DHS, FEMA, and the National Incident Management System

on September 22, 2020
9/11

Introduction

After the end of the Cold War, America faced new challenges as the world’s leading military power. The failure of the old Soviet Union left a leadership vacuum which created new opportunities for terrorist organizations, petty dictators, and rogue countries to asset their influence and power. The end result was the terrorist attack on the World Trade Center on the morning of September 11, 2001 by an Islamic group known as Al Qaeda.

Amid all the post-attack horror and shock, two questions stood out: what did the U.S. government know — and why wasn’t the threat taken more seriously? Congress created the National Commission on Terrorist Attacks upon the United States on November 27, 2002 to answer those questions and to address the need for a more comprehensive national preparedness system.
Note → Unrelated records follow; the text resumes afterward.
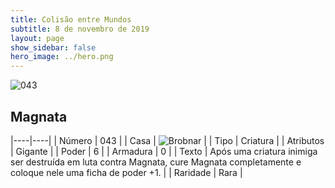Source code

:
 ```yaml
---
title: Colisão entre Mundos
subtitle: 8 de novembro de 2019
layout: page
show_sidebar: false
hero_image: ../hero.png
---
```


![043](https://cdn.keyforgegame.com/media/card_front/pt/452_043_CXHWC4292848_pt.png)

## Magnata

|----|----|
| Número | 043 |
| Casa | ![Brobnar](https://archonarcana.com/images/thumb/e/e0/Brobnar.png/22px-Brobnar.png "Brobnar") |
| Tipo | Criatura |
| Atributos | Gigante |
| Poder | 6 |
| Armadura | 0 |
| Texto | Após uma criatura inimiga ser destruída em luta contra Magnata, cure Magnata completamente e coloque nele uma ficha de poder +1. |
| Raridade | Rara |
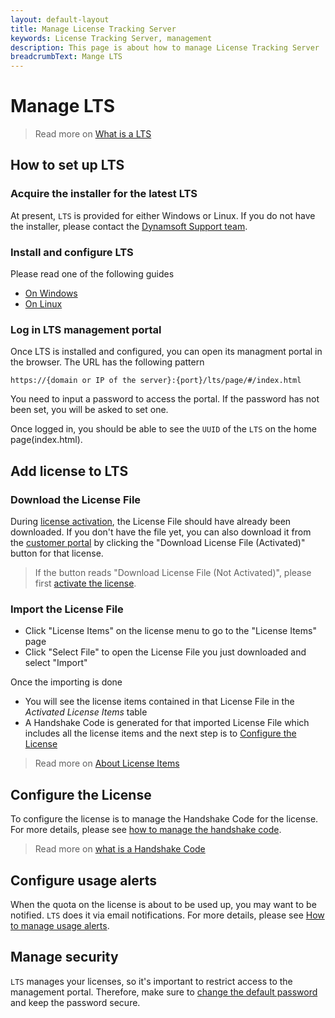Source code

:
```yaml
---
layout: default-layout
title: Manage License Tracking Server
keywords: License Tracking Server, management
description: This page is about how to manage License Tracking Server
breadcrumbText: Mange LTS
---
```


# Manage LTS

> Read more on [What is a LTS]({{site.about}}terms.html#license-tracking-server)

## How to set up LTS

### Acquire the installer for the latest LTS

At present, `LTS` is provided for either Windows or Linux. If you do not have the installer, please contact the [Dynamsoft Support team](mailto:support@dynamsoft.com).

### Install and configure LTS

Please read one of the following guides

* [On Windows]({{site.selfhosting}}ltsonwindows.html)
* [On Linux]({{site.selfhosting}}ltsonlinux.html)

### Log in LTS management portal

Once LTS is installed and configured, you can open its managment portal in the browser. The URL has the following pattern

``` text
https://{domain or IP of the server}:{port}/lts/page/#/index.html
```

You need to input a password to access the portal. If the password has not been set, you will be asked to set one.

Once logged in, you should be able to see the `UUID` of the `LTS` on the home page(index.html).

## Add license to LTS

### Download the License File

During [license activation]({{site.selfhosting}}index.html#activate-the-license), the License File should have already been downloaded. If you don't have the file yet, you can also download it from the [customer portal](https://officecn.dynamsoft.com:808/customer/license/fullLicense) by clicking the "Download License File (Activated)" button for that license.

> If the button reads "Download License File (Not Activated)", please first [activate the license]({{site.selfhosting}}index.html#activate-the-license).

### Import the License File

* Click "License Items" on the license menu to go to the "License Items" page
* Click "Select File" to open the License File you just downloaded and select "Import"

Once the importing is done

* You will see the license items contained in that License File in the *Activated License Items* table
* A Handshake Code is generated for that imported License File which includes all the license items and the next step is to [Configure the License](#configure-the-license)

> Read more on [About License Items]({{site.common}}licenseitems.html)

## Configure the License

To configure the license is to manage the Handshake Code for the license. For more details, please see [how to manage the handshake code]({{site.common}}handshakeCodes.html).

> Read more on [what is a Handshake Code]({{site.about}}terms.html#handshake-code)

## Configure usage alerts

When the quota on the license is about to be used up, you may want to be notified. `LTS` does it via email notifications. For more details, please see [How to manage usage alerts]({{site.common}}usagealerttriggers.html).

## Manage security

`LTS` manages your licenses, so it's important to restrict access to the management portal. Therefore, make sure to [change the default password]({{site.selfhosting}}security.html#change-the-password) and keep the password secure.
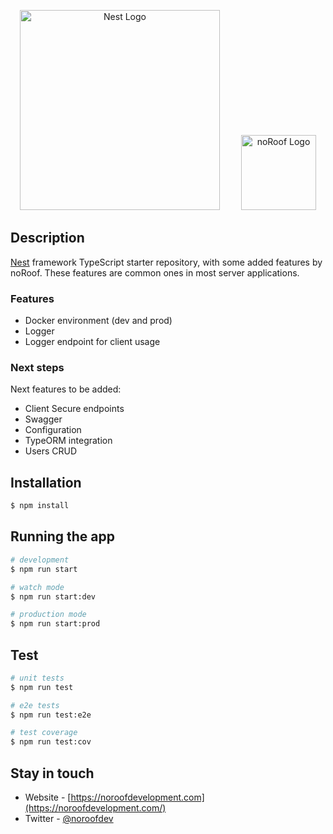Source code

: <p align="center">
  <a href="http://nestjs.com/" target="blank" style="margin-right: 30px;"><img src="https://nestjs.com/img/logo_text.svg" width="320" alt="Nest Logo" /></a>
  <a href="https://noroofdevelopment.com/" target="blank"><img src="https://noroofdevelopment.com/assets/img/logo.png" height="120" alt="noRoof Logo" /></a>
</p>

## Description

[Nest](https://github.com/nestjs/nest) framework TypeScript starter repository, with some added features by noRoof. These features are common ones in most server applications.

### Features

- Docker environment (dev and prod)
- Logger
- Logger endpoint for client usage

### Next steps

Next features to be added:

- Client Secure endpoints
- Swagger
- Configuration
- TypeORM integration
- Users CRUD

## Installation

```bash
$ npm install
```

## Running the app

```bash
# development
$ npm run start

# watch mode
$ npm run start:dev

# production mode
$ npm run start:prod
```

## Test

```bash
# unit tests
$ npm run test

# e2e tests
$ npm run test:e2e

# test coverage
$ npm run test:cov
```

## Stay in touch

- Website - [https://noroofdevelopment.com](https://noroofdevelopment.com/)
- Twitter - [@noroofdev](https://twitter.com/noroofdev)
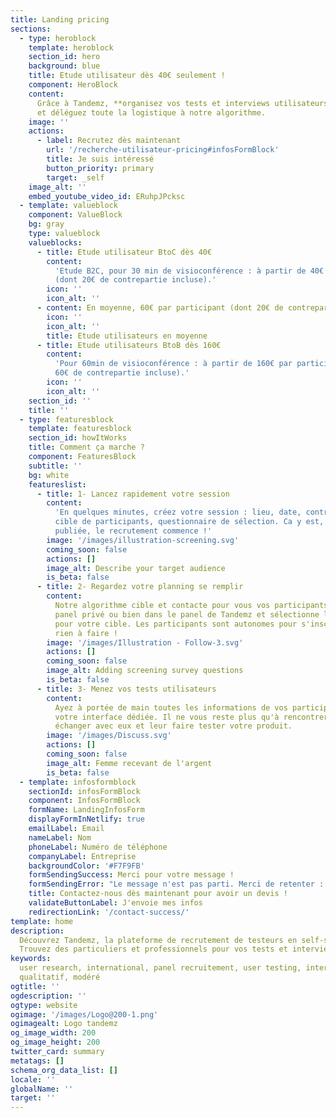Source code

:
 ```yaml
---
title: Landing pricing
sections:
  - type: heroblock
    template: heroblock
    section_id: hero
    background: blue
    title: Etude utilisateur dès 40€ seulement !
    component: HeroBlock
    content:
      Grâce à Tandemz, **organisez vos tests et interviews utilisateurs dès 40€**
      et déléguez toute la logistique à notre algorithme.
    image: ''
    actions:
      - label: Recrutez dès maintenant
        url: '/recherche-utilisateur-pricing#infosFormBlock'
        title: Je suis intéressé
        button_priority: primary
        target: _self
    image_alt: ''
    embed_youtube_video_id: ERuhpJPcksc
  - template: valueblock
    component: ValueBlock
    bg: gray
    type: valueblock
    valueblocks:
      - title: Etude utilisateur BtoC dès 40€
        content:
          'Etude B2C, pour 30 min de visioconférence : à partir de 40€ par participant
          (dont 20€ de contrepartie incluse).'
        icon: ''
        icon_alt: ''
      - content: En moyenne, 60€ par participant (dont 20€ de contrepartie incluse).
        icon: ''
        icon_alt: ''
        title: Etude utilisateurs en moyenne
      - title: Etude utilisateurs BtoB dès 160€
        content:
          'Pour 60min de visioconférence : à partir de 160€ par participant (dont
          60€ de contrepartie incluse).'
        icon: ''
        icon_alt: ''
    section_id: ''
    title: ''
  - type: featuresblock
    template: featuresblock
    section_id: howItWorks
    title: Comment ça marche ?
    component: FeaturesBlock
    subtitle: ''
    bg: white
    featureslist:
      - title: 1- Lancez rapidement votre session
        content:
          'En quelques minutes, créez votre session : lieu, date, contrepartie,
          cible de participants, questionnaire de sélection. Ca y est, votre annonce est
          publiée, le recrutement commence !'
        image: '/images/illustration-screening.svg'
        coming_soon: false
        actions: []
        image_alt: Describe your target audience
        is_beta: false
      - title: 2- Regardez votre planning se remplir
        content:
          Notre algorithme cible et contacte pour vous vos participants, dans votre
          panel privé ou bien dans le panel de Tandemz et sélectionne les meilleurs profils
          pour votre cible. Les participants sont autonomes pour s'inscrire. Vous n'avez
          rien à faire !
        image: '/images/Illustration - Follow-3.svg'
        actions: []
        coming_soon: false
        image_alt: Adding screening survey questions
        is_beta: false
      - title: 3- Menez vos tests utilisateurs
        content:
          Ayez à portée de main toutes les informations de vos participants sur
          votre interface dédiée. Il ne vous reste plus qu'à rencontrer vos participants,
          échanger avec eux et leur faire tester votre produit.
        image: '/images/Discuss.svg'
        actions: []
        coming_soon: false
        image_alt: Femme recevant de l'argent
        is_beta: false
  - template: infosformblock
    sectionId: infosFormBlock
    component: InfosFormBlock
    formName: LandingInfosForm
    displayFormInNetlify: true
    emailLabel: Email
    nameLabel: Nom
    phoneLabel: Numéro de téléphone
    companyLabel: Entreprise
    backgroundColor: '#F7F9FB'
    formSendingSuccess: Merci pour votre message !
    formSendingError: "Le message n'est pas parti. Merci de retenter : )"
    title: Contactez-nous dès maintenant pour avoir un devis !
    validateButtonLabel: J'envoie mes infos
    redirectionLink: '/contact-success/'
template: home
description:
  Découvrez Tandemz, la plateforme de recrutement de testeurs en self-service.
  Trouvez des particuliers et professionnels pour vos tests et interviews !
keywords:
  user research, international, panel recruitement, user testing, interviews,
  qualitatif, modéré
ogtitle: ''
ogdescription: ''
ogtype: website
ogimage: '/images/Logo@200-1.png'
ogimagealt: Logo tandemz
og_image_width: 200
og_image_height: 200
twitter_card: summary
metatags: []
schema_org_data_list: []
locale: ''
globalName: ''
target: ''
---
```

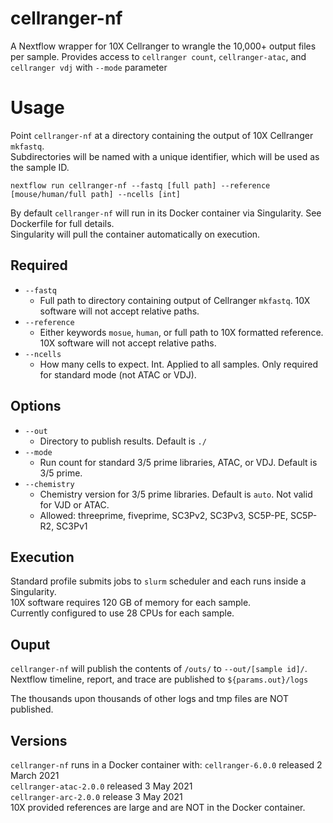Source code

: # cellranger-nf
A Nextflow wrapper for 10X Cellranger to wrangle the 10,000+ output files per sample. 
Provides access to `cellranger count`, `cellranger-atac`, and `cellranger vdj` with `--mode` parameter

# Usage
Point `cellranger-nf` at a directory containing the output of 10X Cellranger `mkfastq`.  
Subdirectories will be named with a unique identifier, which will be used as the sample ID.  

```
nextflow run cellranger-nf --fastq [full path] --reference [mouse/human/full path] --ncells [int]
```

By default `cellranger-nf` will run in its Docker container via Singularity. See Dockerfile for full details.  
Singularity will pull the container automatically on execution.  

## Required
+ `--fastq`
    + Full path to directory containing output of Cellranger `mkfastq`. 10X software will not accept relative paths.
+ `--reference`
    + Either keywords `mosue`, `human`, or full path to 10X formatted reference. 10X software will not accept relative paths.
+ `--ncells`
    + How many cells to expect. Int. Applied to all samples. Only required for standard mode (not ATAC or VDJ).

## Options
+ `--out`
    + Directory to publish results. Default is `./`
+ `--mode`
    + Run count for standard 3/5 prime libraries, ATAC, or VDJ. Default is 3/5 prime.
+ `--chemistry`
    + Chemistry version for 3/5 prime libraries. Default is `auto`. Not valid for VJD or ATAC.
    + Allowed: threeprime, fiveprime, SC3Pv2, SC3Pv3, SC5P-PE, SC5P-R2, SC3Pv1

## Execution
Standard profile submits jobs to `slurm` scheduler and each runs inside a Singularity.   
10X software requires 120 GB of memory for each sample.  
Currently configured to use 28 CPUs for each sample.  

## Ouput
`cellranger-nf` will publish the contents of `/outs/` to `--out/[sample id]/`. 
Nextflow timeline, report, and trace are published to `${params.out}/logs`

The thousands upon thousands of other logs and tmp files are NOT published.

## Versions
`cellranger-nf` runs in a Docker container with:
`cellranger-6.0.0` released 2 March 2021  
`cellranger-atac-2.0.0` released 3 May 2021  
`cellranger-arc-2.0.0` release 3 May 2021  
10X provided references are large and are NOT in the Docker container.
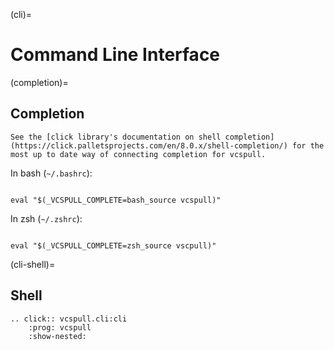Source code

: (cli)=

# Command Line Interface

(completion)=

## Completion

```{note}
See the [click library's documentation on shell completion](https://click.palletsprojects.com/en/8.0.x/shell-completion/) for the most up to date way of connecting completion for vcspull.
```

In bash (`~/.bashrc`):

```{code-block} sh

eval "$(_VCSPULL_COMPLETE=bash_source vcspull)"

```

In zsh (`~/.zshrc`):

```{code-block} sh

eval "$(_VCSPULL_COMPLETE=zsh_source vscpull)"

```

(cli-shell)=

## Shell

```{eval-rst}
.. click:: vcspull.cli:cli
    :prog: vcspull
    :show-nested:
```
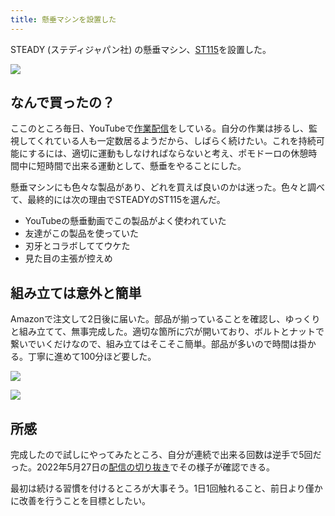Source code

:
 ```yaml
---
title: 懸垂マシンを設置した
---
```

STEADY (ステディジャパン社) の懸垂マシン、[ST115](https://www.amazon.co.jp/dp/B09K3QQBKH)を設置した。

![](https://lh3.googleusercontent.com/0QoetnK_vN1qVv0tgTB-HvLU1MqRGkvR2k_Fre5doNsZRzQeJNErLQkPNNGXXa8nYIflDDrWvbvWbBKCBE7Zp8BLJPZywwSW1atVO_TgIExqziRP3gY5TDUH-A170c3OVSRvfn3E_N2Xn5PLUlZqb0vWHqkDpf9I2r22U6ADFAzV9yDtF9TAIbdGLpRX)

なんで買ったの？
--------

ここのところ毎日、YouTubeで[作業配信](https://www.youtube.com/c/r7kamura)をしている。自分の作業は捗るし、監視してくれている人も一定数居るようだから、しばらく続けたい。これを持続可能にするには、適切に運動もしなければならないと考え、ポモドーロの休憩時間中に短時間で出来る運動として、懸垂をやることにした。

懸垂マシンにも色々な製品があり、どれを買えば良いのかは迷った。色々と調べて、最終的には次の理由でSTEADYのST115を選んだ。

*   YouTubeの懸垂動画でこの製品がよく使われていた
*   友達がこの製品を使っていた
*   刃牙とコラボしててウケた
*   見た目の主張が控えめ

組み立ては意外と簡単
----------

Amazonで注文して2日後に届いた。部品が揃っていることを確認し、ゆっくりと組み立てて、無事完成した。適切な箇所に穴が開いており、ボルトとナットで繋いでいくだけなので、組み立てはそこそこ簡単。部品が多いので時間は掛かる。丁寧に進めて100分ほど要した。

![](https://lh4.googleusercontent.com/I5eAj2GoiksQRlGcgKRi70CDls-QeEOQ-ugv0p3bqz2SrlcLx86UVYM_7kI82P7fyOwHUAGjd1Midxr4XO0HK5ySLehaXIYyi3yBt-KfOfY9___ZHEdIIyPTF99s8L7aW6DKvgD0KE7grpSodo7mMqHGHIdCIeKQKcP-KRBM-kSGIxb9Gulr1cSbENd1)

![](https://lh5.googleusercontent.com/so62AIQyvT52n4I4cJgY5Wc3FFnZeOddqMa0xNAHgmBxb0F3H9aKBJ-TIxCkeYZwZNLbO0dLfPtpljsRsdrmJ0ZRdZHGlC1P248ZURY_UEhACXxo1R4Co-2BqFS5W-nxeOoRr2cj27uWX0ZcwDLHaM57zWiBZMedcU6QN_GJcaG7uj2NGMC7y205wZrZ)

所感
--

完成したので試しにやってみたところ、自分が連続で出来る回数は逆手で5回だった。2022年5月27日の[配信の切り抜き](https://www.youtube.com/clip/Ugkxy2NXpdlfZF0kT9s-MoCOrbB1wpWEryK9)でその様子が確認できる。

最初は続ける習慣を付けるところが大事そう。1日1回触れること、前日より僅かに改善を行うことを目標としたい。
A Discussion of the Origins of the Department of Homeland Security (DHS)

Al Qaeda was organized by Osama bin Laden in 1988 after the Soviet Union abandoned Afghanistan. After the World Trade Center bombing in 1993 and several attacks on foreign soil, the CIA concluded in 1995 that there would be increasing terrorist attacks against and in the United States but attributed these attacks to loosely-affiliated individuals with special training who could disappear underground. It wasn’t until 1996-1997 that the CIA became aware of Bin Laden’s terrorist organization. In spite of this knowledge, officials failed to share the complete information about Bid Laden and his activities in their updated reports.

Between 1998 and 2001, more information was compiled about Bin Laden and Al Qaeda, but the CIA failed to comprehend the importance or urgency of the information. Even when select individuals tried to point out the threat and devised plans of action, those plans were usually shot down by Washington, D.C. bureaucrats as too expensive, too unrealistic, or too inadequate.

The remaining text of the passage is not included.